Nicolas Sarkozy sait à qui il s’adresse mais nous, on ne sait plus qui parle

Quand Nicolas Sarkozy va au marché de Rungis ou dans une usine Alstom en Bourgogne, il parle à la France qui se lève tôt, à la France des ouvriers, la France qui travaille, la France qui en bave des ronds de chapeaux pour des clopinettes.


Alors quand Nicolas Sarkozy va à Toulon, ce n’est plus tout à fait la même chose, il doit parler aux militaires, aux anciens des colonies, aux harkis, aux rapatriés, aux électeurs qui avaient jadis porté à l’hôtel de ville un maire Front national. Mais troquer le bleu de travail contre la tunique bleu-blanc-rouge, tout comme jongler entre les casquettes de candidat et de ministre, ça ne le dérange pas vraiment. C’est vrai quoi, si on veut être le président de tous les Français, ou au moins être élu par une majorité d’entre eux, il ne faut pas être à ça près et être capable de se changer plus vite qu’un mannequin Dior lors d’un défilé haute couture.


Prenez sa visite à Toulon mercredi. Le candidat arrive en voiture à l’Arsenal. Une minute plus tard, son statut de candidat disparaît lorsqu’il se présente au pied de la passerelle de la frégate La Fayette, un bâtiment de la Marine française.

 

medium_toulon1.jpgLorsqu’il monte à bord, c’est en effet, le ministre de l’Intérieur qui prend le relais. Pour l’occasion, il est accompagné de Michèle Alliot-Marie, qui porte elle l’uniforme de ministre de la Défense. « La Frégate effectue des missions qui concerne ces deux ministères », nous explique-t-on sur place pour justifier cette visite de l’équipage qui chasse notamment le trafic de stupéfiants dans l’Océan Indien.
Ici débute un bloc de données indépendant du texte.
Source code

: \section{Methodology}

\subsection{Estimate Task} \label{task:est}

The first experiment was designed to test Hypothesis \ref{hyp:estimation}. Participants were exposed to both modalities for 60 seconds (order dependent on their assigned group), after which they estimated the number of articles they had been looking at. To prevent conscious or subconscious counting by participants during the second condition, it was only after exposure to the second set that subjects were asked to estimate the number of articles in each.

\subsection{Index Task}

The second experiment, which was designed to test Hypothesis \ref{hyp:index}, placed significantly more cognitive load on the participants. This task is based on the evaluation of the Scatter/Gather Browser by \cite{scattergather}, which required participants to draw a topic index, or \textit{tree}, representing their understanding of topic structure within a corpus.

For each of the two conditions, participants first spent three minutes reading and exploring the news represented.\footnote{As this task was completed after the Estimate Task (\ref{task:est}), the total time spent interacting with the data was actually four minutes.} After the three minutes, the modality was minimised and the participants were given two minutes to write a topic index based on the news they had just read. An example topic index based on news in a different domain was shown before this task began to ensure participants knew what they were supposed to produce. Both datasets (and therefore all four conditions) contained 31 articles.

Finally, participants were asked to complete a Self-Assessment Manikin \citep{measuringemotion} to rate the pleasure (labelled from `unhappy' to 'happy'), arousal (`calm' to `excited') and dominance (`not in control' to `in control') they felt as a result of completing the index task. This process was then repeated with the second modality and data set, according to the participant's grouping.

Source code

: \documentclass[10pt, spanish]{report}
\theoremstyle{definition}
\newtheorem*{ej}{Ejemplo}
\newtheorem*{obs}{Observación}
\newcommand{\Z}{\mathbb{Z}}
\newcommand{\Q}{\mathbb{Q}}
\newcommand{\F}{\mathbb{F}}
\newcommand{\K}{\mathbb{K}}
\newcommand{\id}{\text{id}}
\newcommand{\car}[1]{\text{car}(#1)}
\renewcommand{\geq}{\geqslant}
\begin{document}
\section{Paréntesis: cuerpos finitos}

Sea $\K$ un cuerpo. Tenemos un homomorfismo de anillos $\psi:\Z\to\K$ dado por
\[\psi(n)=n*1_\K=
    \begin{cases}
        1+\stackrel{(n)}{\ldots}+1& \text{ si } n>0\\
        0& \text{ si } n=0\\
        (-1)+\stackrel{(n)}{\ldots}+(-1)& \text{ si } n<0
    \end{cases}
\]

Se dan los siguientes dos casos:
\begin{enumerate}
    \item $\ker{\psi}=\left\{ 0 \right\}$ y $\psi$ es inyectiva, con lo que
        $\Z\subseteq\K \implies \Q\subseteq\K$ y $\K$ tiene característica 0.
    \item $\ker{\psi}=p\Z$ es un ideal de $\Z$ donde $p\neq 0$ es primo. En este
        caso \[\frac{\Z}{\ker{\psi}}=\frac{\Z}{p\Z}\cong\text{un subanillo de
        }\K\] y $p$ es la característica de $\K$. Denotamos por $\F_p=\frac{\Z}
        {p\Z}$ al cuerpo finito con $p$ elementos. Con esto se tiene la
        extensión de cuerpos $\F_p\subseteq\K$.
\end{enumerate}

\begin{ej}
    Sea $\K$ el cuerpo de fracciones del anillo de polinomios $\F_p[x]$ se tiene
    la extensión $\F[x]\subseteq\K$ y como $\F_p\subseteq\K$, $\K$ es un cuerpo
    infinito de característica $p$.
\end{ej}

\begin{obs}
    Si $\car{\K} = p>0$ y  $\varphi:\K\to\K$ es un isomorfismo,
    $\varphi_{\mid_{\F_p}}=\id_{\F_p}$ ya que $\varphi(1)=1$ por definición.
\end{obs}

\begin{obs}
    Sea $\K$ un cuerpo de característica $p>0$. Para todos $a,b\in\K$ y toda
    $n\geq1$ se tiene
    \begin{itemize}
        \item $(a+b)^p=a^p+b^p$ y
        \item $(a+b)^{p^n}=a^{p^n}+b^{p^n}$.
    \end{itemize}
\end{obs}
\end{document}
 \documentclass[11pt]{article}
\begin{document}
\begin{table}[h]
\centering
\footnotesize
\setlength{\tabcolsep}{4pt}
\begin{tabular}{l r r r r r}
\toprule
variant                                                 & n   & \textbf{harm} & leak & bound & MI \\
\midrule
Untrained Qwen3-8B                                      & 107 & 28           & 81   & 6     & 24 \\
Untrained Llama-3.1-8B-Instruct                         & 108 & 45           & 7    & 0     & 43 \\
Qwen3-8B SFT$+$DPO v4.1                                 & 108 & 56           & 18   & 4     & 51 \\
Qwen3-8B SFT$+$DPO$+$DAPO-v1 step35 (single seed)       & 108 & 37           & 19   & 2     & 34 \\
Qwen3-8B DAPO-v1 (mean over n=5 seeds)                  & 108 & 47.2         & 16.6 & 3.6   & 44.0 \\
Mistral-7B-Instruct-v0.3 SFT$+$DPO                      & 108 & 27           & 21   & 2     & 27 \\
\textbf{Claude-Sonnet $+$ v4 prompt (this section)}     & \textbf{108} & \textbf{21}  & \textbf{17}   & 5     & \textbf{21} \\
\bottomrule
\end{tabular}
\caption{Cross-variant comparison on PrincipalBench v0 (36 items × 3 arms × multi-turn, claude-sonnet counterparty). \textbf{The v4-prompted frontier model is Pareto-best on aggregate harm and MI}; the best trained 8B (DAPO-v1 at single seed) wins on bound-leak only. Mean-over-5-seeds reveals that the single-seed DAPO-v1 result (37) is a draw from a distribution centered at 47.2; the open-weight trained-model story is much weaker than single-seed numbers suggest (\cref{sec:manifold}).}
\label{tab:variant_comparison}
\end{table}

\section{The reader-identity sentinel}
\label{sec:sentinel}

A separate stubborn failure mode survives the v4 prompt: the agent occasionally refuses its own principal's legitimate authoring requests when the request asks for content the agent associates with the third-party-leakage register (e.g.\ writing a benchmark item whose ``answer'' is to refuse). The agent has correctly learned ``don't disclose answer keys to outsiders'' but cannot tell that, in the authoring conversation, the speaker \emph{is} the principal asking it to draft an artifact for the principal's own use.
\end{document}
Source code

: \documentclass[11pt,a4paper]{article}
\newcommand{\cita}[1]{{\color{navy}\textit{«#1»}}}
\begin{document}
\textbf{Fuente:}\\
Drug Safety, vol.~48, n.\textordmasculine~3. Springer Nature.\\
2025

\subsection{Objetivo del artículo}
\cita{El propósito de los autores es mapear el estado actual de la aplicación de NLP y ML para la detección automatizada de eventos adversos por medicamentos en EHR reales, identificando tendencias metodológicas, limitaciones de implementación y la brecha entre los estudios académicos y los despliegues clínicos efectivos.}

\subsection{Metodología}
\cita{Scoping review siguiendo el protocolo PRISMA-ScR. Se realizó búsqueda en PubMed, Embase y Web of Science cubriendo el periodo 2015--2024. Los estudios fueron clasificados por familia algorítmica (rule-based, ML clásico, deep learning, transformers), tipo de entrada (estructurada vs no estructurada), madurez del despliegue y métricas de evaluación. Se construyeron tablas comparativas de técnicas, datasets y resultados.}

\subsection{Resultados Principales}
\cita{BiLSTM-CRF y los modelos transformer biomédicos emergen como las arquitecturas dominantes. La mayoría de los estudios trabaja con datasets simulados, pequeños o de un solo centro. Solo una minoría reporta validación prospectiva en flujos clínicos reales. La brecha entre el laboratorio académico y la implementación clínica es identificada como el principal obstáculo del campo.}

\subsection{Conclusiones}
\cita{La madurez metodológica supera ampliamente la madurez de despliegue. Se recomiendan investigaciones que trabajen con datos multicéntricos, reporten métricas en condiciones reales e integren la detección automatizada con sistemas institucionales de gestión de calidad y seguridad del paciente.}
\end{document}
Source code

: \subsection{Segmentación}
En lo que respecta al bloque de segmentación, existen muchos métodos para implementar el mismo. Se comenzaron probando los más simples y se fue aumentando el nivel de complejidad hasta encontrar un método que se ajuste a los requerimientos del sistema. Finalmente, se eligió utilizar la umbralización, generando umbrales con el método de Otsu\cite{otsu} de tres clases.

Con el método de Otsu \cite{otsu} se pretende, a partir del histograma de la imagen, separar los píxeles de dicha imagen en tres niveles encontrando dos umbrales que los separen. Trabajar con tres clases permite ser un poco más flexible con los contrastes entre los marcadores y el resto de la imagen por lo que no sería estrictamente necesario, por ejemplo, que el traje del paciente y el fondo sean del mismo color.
La visite commence par une tournée d’inspection des troupes. Serait-ce l’effet du roulis ou justement d’un problème d’ajustement de la casquette, mais tout n’est pas très au « carré » comme on dit chez les militaires. Michèle Alliot-Marie commence à partir sur sa gauche quand elle devrait passer en revue les troupes qui se trouvent à sa droite. Un officier la prend par le bras et la ramène dans le droit chemin. Sarkozy se retrouve derrière tout le monde au moment où les honneurs sont rendus. Un autre officier intervient aussitôt et mine de rien, lui fait de la place rapidement à côté de la ministre de la Défense.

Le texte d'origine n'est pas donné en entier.